Galaxies

Galileo’s 8X magnification telescope revealed that the white light of the Milky Way is the combined light of many stars. Scientists in the 18^th detected faint elliptical nebulae, and Immanuel Kant combined this information along with the line shape of the Milky Way (Figure 1‑19) to reason that galaxies have a disk shape and we are within in one of those disks, the Milky Way. Scientists in the 19^th and 20^th century identified the arms of the Milky Way and the structure of galaxies in the Universe.

In the 18^th century, Charles Messier (1730-1817) was searching for comets, which Europeans viewed as signs from God. Nebulae distracted Messier, so he made a catalog of their locations in order to avoid mistaking them for comets. As it turned out, his catalog of 110 nebulae (blurry objects) turned out to be more important than any comet. His catalogue became the famous Messier list (Figure 1‑21). Many of the objects in the Messier list are nearby galaxies and globular clusters (clusters of stars in our galaxy). For example, Messier object M31 is the Andromeda Galaxy, which is in the third column and third row (Figure 1‑21), and globular cluster M5 (Messier 5) has hundreds of thousands of stars. The letter M stands for Messier, and 5 refers to the fifth object in his list. Other objects are stellar nurseries where clusters of stars are forming (Eagle Nebula M16) and dying stars (M57). With his small 4-inch telescope with his eye, Messier only dimly saw the objects in Figure 1‑21 .

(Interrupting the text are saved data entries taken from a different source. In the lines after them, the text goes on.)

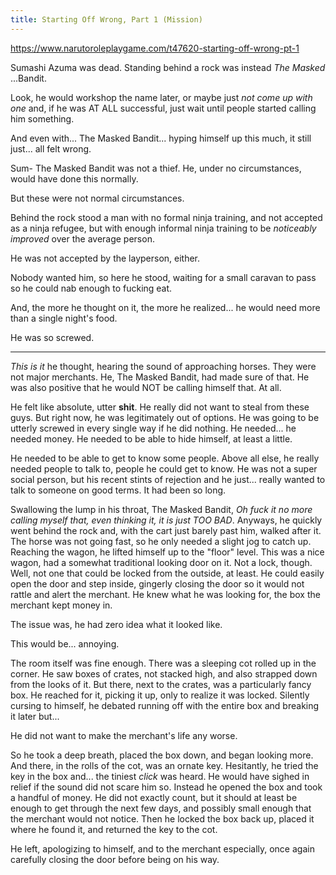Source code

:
 ```yaml
---
title: Starting Off Wrong, Part 1 (Mission)
---
```


https://www.narutoroleplaygame.com/t47620-starting-off-wrong-pt-1

Sumashi Azuma was dead. Standing behind a rock was instead _The Masked_ ...Bandit.

Look, he would workshop the name later, or maybe just _not come up with one_ and, if he was AT ALL successful, just wait until people started calling him something.

And even with... The Masked Bandit... hyping himself up this much, it still just... all felt wrong.

Sum- The Masked Bandit was not a thief. He, under no circumstances, would have done this normally.

But these were not normal circumstances.

Behind the rock stood a man with no formal ninja training, and not accepted as a ninja refugee, but with enough informal ninja training to be _noticeably improved_ over the average person.

He was not accepted by the layperson, either.

Nobody wanted him, so here he stood, waiting for a small caravan to pass so he could nab enough to fucking eat.

And, the more he thought on it, the more he realized... he would need more than a single night's food.

He was so screwed.

***

_This is it_ he thought, hearing the sound of approaching horses. They were not major merchants. He, The Masked Bandit, had made sure of that. He was also positive that he would NOT be calling himself that. At all. 

He felt like absolute, utter **shit**. He really did not want to steal from these guys. But right now, he was legitimately out of options. He was going to be utterly screwed in every single way if he did nothing. He needed... he needed money. He needed to be able to hide himself, at least a little.

He needed to be able to get to know some people. Above all else, he really needed people to talk to, people he could get to know. He was not a super social person, but his recent stints of rejection and he just... really wanted to talk to someone on good terms. It had been so long.

Swallowing the lump in his throat, The Masked Bandit, _Oh fuck it no more calling myself that, even thinking it, it is just TOO BAD_. Anyways, he quickly went behind the rock and, with the cart just barely past him, walked after it. The horse was not going fast, so he only needed a slight jog to catch up. Reaching the wagon, he lifted himself up to the "floor" level. This was a nice wagon, had a somewhat traditional looking door on it. Not a lock, though. Well, not one that could be locked from the outside, at least. He could easily open the door and step inside, gingerly closing the door so it would not rattle and alert the merchant. He knew what he was looking for, the box the merchant kept money in.

The issue was, he had zero idea what it looked like.

This would be... annoying.

The room itself was fine enough. There was a sleeping cot rolled up in the corner. He saw boxes of crates, not stacked high, and also strapped down from the looks of it. But there, next to the crates, was a particularly fancy box. He reached for it, picking it up, only to realize it was locked. Silently cursing to himself, he debated running off with the entire box and breaking it later but...

He did not want to make the merchant's life any worse.

So he took a deep breath, placed the box down, and began looking more. And there, in the rolls of the cot, was an ornate key. Hesitantly, he tried the key in the box and... the tiniest *click* was heard. He would have sighed in relief if the sound did not scare him so. Instead he opened the box and took a handful of money. He did not exactly count, but it should at least be enough to get through the next few days, and possibly small enough that the merchant would not notice. Then he locked the box back up, placed it where he found it, and returned the key to the cot.

He left, apologizing to himself, and to the merchant especially, once again carefully closing the door before being on his way.
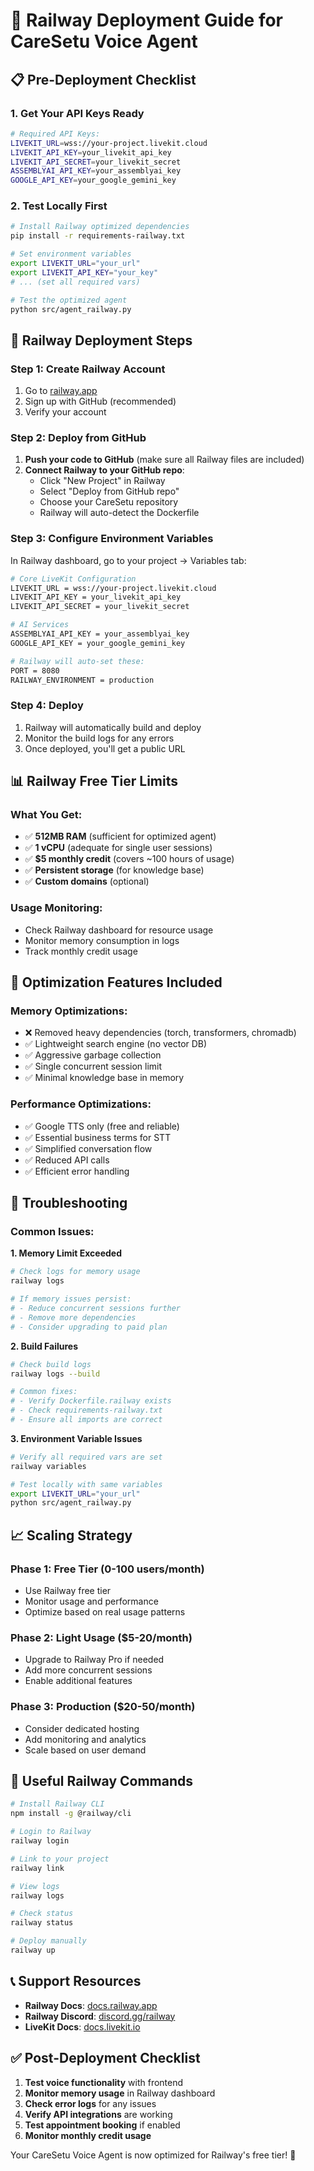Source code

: # 🚂 Railway Deployment Guide for CareSetu Voice Agent

## 📋 Pre-Deployment Checklist

### 1. **Get Your API Keys Ready**

```bash
# Required API Keys:
LIVEKIT_URL=wss://your-project.livekit.cloud
LIVEKIT_API_KEY=your_livekit_api_key
LIVEKIT_API_SECRET=your_livekit_secret
ASSEMBLYAI_API_KEY=your_assemblyai_key
GOOGLE_API_KEY=your_google_gemini_key
```

### 2. **Test Locally First**

```bash
# Install Railway optimized dependencies
pip install -r requirements-railway.txt

# Set environment variables
export LIVEKIT_URL="your_url"
export LIVEKIT_API_KEY="your_key"
# ... (set all required vars)

# Test the optimized agent
python src/agent_railway.py
```

## 🚀 Railway Deployment Steps

### Step 1: Create Railway Account

1. Go to [railway.app](https://railway.app)
2. Sign up with GitHub (recommended)
3. Verify your account

### Step 2: Deploy from GitHub

1. **Push your code to GitHub** (make sure all Railway files are included)
2. **Connect Railway to your GitHub repo**:
   - Click "New Project" in Railway
   - Select "Deploy from GitHub repo"
   - Choose your CareSetu repository
   - Railway will auto-detect the Dockerfile

### Step 3: Configure Environment Variables

In Railway dashboard, go to your project → Variables tab:

```bash
# Core LiveKit Configuration
LIVEKIT_URL = wss://your-project.livekit.cloud
LIVEKIT_API_KEY = your_livekit_api_key
LIVEKIT_API_SECRET = your_livekit_secret

# AI Services
ASSEMBLYAI_API_KEY = your_assemblyai_key
GOOGLE_API_KEY = your_google_gemini_key

# Railway will auto-set these:
PORT = 8080
RAILWAY_ENVIRONMENT = production
```

### Step 4: Deploy

1. Railway will automatically build and deploy
2. Monitor the build logs for any errors
3. Once deployed, you'll get a public URL

## 📊 Railway Free Tier Limits

### **What You Get:**

- ✅ **512MB RAM** (sufficient for optimized agent)
- ✅ **1 vCPU** (adequate for single user sessions)
- ✅ **$5 monthly credit** (covers ~100 hours of usage)
- ✅ **Persistent storage** (for knowledge base)
- ✅ **Custom domains** (optional)

### **Usage Monitoring:**

- Check Railway dashboard for resource usage
- Monitor memory consumption in logs
- Track monthly credit usage

## 🔧 Optimization Features Included

### **Memory Optimizations:**

- ❌ Removed heavy dependencies (torch, transformers, chromadb)
- ✅ Lightweight search engine (no vector DB)
- ✅ Aggressive garbage collection
- ✅ Single concurrent session limit
- ✅ Minimal knowledge base in memory

### **Performance Optimizations:**

- ✅ Google TTS only (free and reliable)
- ✅ Essential business terms for STT
- ✅ Simplified conversation flow
- ✅ Reduced API calls
- ✅ Efficient error handling

## 🚨 Troubleshooting

### **Common Issues:**

**1. Memory Limit Exceeded**

```bash
# Check logs for memory usage
railway logs

# If memory issues persist:
# - Reduce concurrent sessions further
# - Remove more dependencies
# - Consider upgrading to paid plan
```

**2. Build Failures**

```bash
# Check build logs
railway logs --build

# Common fixes:
# - Verify Dockerfile.railway exists
# - Check requirements-railway.txt
# - Ensure all imports are correct
```

**3. Environment Variable Issues**

```bash
# Verify all required vars are set
railway variables

# Test locally with same variables
export LIVEKIT_URL="your_url"
python src/agent_railway.py
```

## 📈 Scaling Strategy

### **Phase 1: Free Tier (0-100 users/month)**

- Use Railway free tier
- Monitor usage and performance
- Optimize based on real usage patterns

### **Phase 2: Light Usage ($5-20/month)**

- Upgrade to Railway Pro if needed
- Add more concurrent sessions
- Enable additional features

### **Phase 3: Production ($20-50/month)**

- Consider dedicated hosting
- Add monitoring and analytics
- Scale based on user demand

## 🔗 Useful Railway Commands

```bash
# Install Railway CLI
npm install -g @railway/cli

# Login to Railway
railway login

# Link to your project
railway link

# View logs
railway logs

# Check status
railway status

# Deploy manually
railway up
```

## 📞 Support Resources

- **Railway Docs**: [docs.railway.app](https://docs.railway.app)
- **Railway Discord**: [discord.gg/railway](https://discord.gg/railway)
- **LiveKit Docs**: [docs.livekit.io](https://docs.livekit.io)

## ✅ Post-Deployment Checklist

1. **Test voice functionality** with frontend
2. **Monitor memory usage** in Railway dashboard
3. **Check error logs** for any issues
4. **Verify API integrations** are working
5. **Test appointment booking** if enabled
6. **Monitor monthly credit usage**

Your CareSetu Voice Agent is now optimized for Railway's free tier! 🎉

Increasing the length of telescopes increases magnification, and increasing the diameter of mirrors increases resolution. In the 19^th century, the Herschels (brother-sister) and the Rosses (husband-wife) built the largest telescopes. William Herschel was a musician who became interested in astronomy, and he spent 16 hours per day polishing mirrors and making telescopes. Caroline, his younger sister, fed him so that William did not need to let go of the polishing stone (Figure 1‑23). Although Caroline did not directly polish mirrors, she was heavily involved in their scientific work.

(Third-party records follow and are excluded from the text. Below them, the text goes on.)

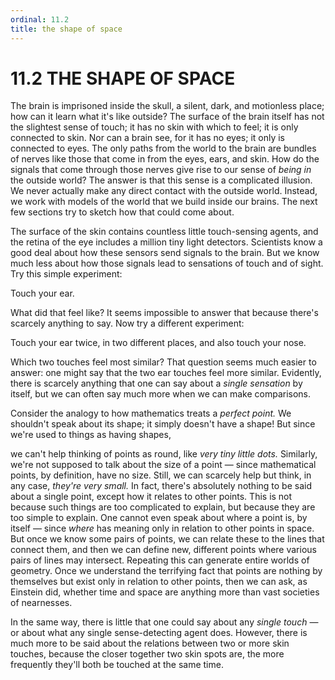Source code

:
 ```yaml
---
ordinal: 11.2
title: the shape of space
---
```


# 11.2 THE SHAPE OF SPACE 

<p>The brain is imprisoned inside the skull, a silent, dark, and motionless place; how can it learn what it's like outside? The surface of the brain itself has not the slightest sense of touch; it has no skin with which to feel; it is only connected to skin. Nor can a brain see, for it has no eyes; it only is connected to eyes. The only paths from the world to the brain are bundles of nerves like those that come in from the eyes, ears, and skin. How do the signals that come through those nerves give rise to our sense of <em>being in</em> the outside world? The answer is that this sense is a complicated illusion. We never actually make any direct contact with the outside world. Instead, we work with models of the world that we build inside our brains. The next few sections try to sketch how that could come about.</p>
<p>The surface of the skin contains countless little touch-sensing agents, and the retina of the eye includes a million tiny light detectors. Scientists know a good deal about how these sensors send signals to the brain. But we know much less about how those signals lead to sensations of touch and of sight. Try this simple experiment:</p>
<p>Touch your ear.</p>
<p>What did that feel like? It seems impossible to answer that because there's scarcely anything to say. Now try a different experiment:</p>
<p>Touch your ear twice, in two different places, and also touch your nose.</p>
<p>Which two touches feel most similar? That question seems much easier to answer: one might say that the two ear touches feel more similar. Evidently, there is scarcely anything that one can say about a <em>single sensation</em> by itself, but we can often say much more when we can make comparisons.</p>
<p>Consider the analogy to how mathematics treats a <em>perfect point.</em> We shouldn't speak about its shape; it simply doesn't have a shape! But since we're used to things as having shapes,</p>
<p>we can't help thinking of points as round, like <em>very tiny little dots.</em> Similarly, we're not supposed to talk about the size of a point &mdash; since mathematical points, by definition, have no size. Still, we can scarcely help but think, in any case, <em>they're very small.</em> In fact, there's absolutely nothing to be said about a single point, except how it relates to other points. This is not because such things are too complicated to explain, but because they are too simple to explain. One cannot even speak about where a point is, by itself &mdash; since <em>where</em> has meaning only in relation to other points in space. But once we know some pairs of points, we can relate these to the lines that connect them, and then we can define new, different points where various pairs of lines may intersect. Repeating this can generate entire worlds of geometry. Once we understand the terrifying fact that points are nothing by themselves but exist only in relation to other points, then we can ask, as Einstein did, whether time and space are anything more than vast societies of nearnesses.</p>
<p>In the same way, there is little that one could say about any <em>single touch</em> &mdash; or about what any single sense-detecting agent does. However, there is much more to be said about the relations between two or more skin touches, because the closer together two skin spots are, the more frequently they'll both be touched at the same time.</p>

The Herschel’s largest telescope (Figure 1‑24) was 40 ft long but never worked. Their next largest telescope was 20 ft long and was used to map the heavens. After William passed away, Caroline continued their work by cataloging the nebulae that they observed, which formed the basis of the New General Catalogue (NGC) of 6,200 nebulae.

One of the their most significant discoveries was the planet Uranus. They also mapped the Milky Way by setting their telescope at 683 positions and counting the number of stars at each position. Their observations revealed that many more stars were along the line of the Milky Way than in directions perpendicular to the Milky Way. This observation provided the first empirical evidence that the Milky Way was in the shape of a disk. The Herschels assumed that all the stars (or other visible objects) had the same intrinsic brightness, which was incorrect, and led to an error in their estimate of the size of the Milky Way. Herschel also thought that all the clusters and galaxies that he could see with his telescope were within the Milky Way, which was also incorrect.

Lord Rosse built a 72-inch diameter telescope in 1845, with which he was able to see individual stars in distant galaxies. The telescope was called the Leviathon, and it was even featured in one of Jules Verne's novels. The images from this telescope provided support for Kant’s island universe theory. Rosse's partner in astronomy was his wife, Mary Rosse. Mary had a darkroom in their castle, and she experimented with new photographic techniques. The human eye is a poor collector of the dim light of telescopes. The eye is primarily designed to collect bright light in the daytime; however, photographic plates could collect the dim light of stars for extended periods and form images of distant nebulae. Based on their observations, Lord Rosse drew an image of the Whirlpool Galaxy (Figure 1‑25).

In 1904, Kapteyn, a Dutch astronomer, observed that half of the stars were moving in one direction, and the other half of stars were moving in the other direction. This revealed that the Milky Way is indeed rotating, and he drew a whirlpool representation of the Milky Way that was like Rosse’s image in Figure 1‑25.

In 1912, Henrietta Leavitt (Figure 1‑26) discovered Cepheid variable stars, which pulsated at a rate that was related to their brightness. This enabled her to calculate the distance to the stars and thus the distances to the galaxies that contained them. This ability to determine the distances to galaxies was one of the most crucial factors in the development of the Big Bang model.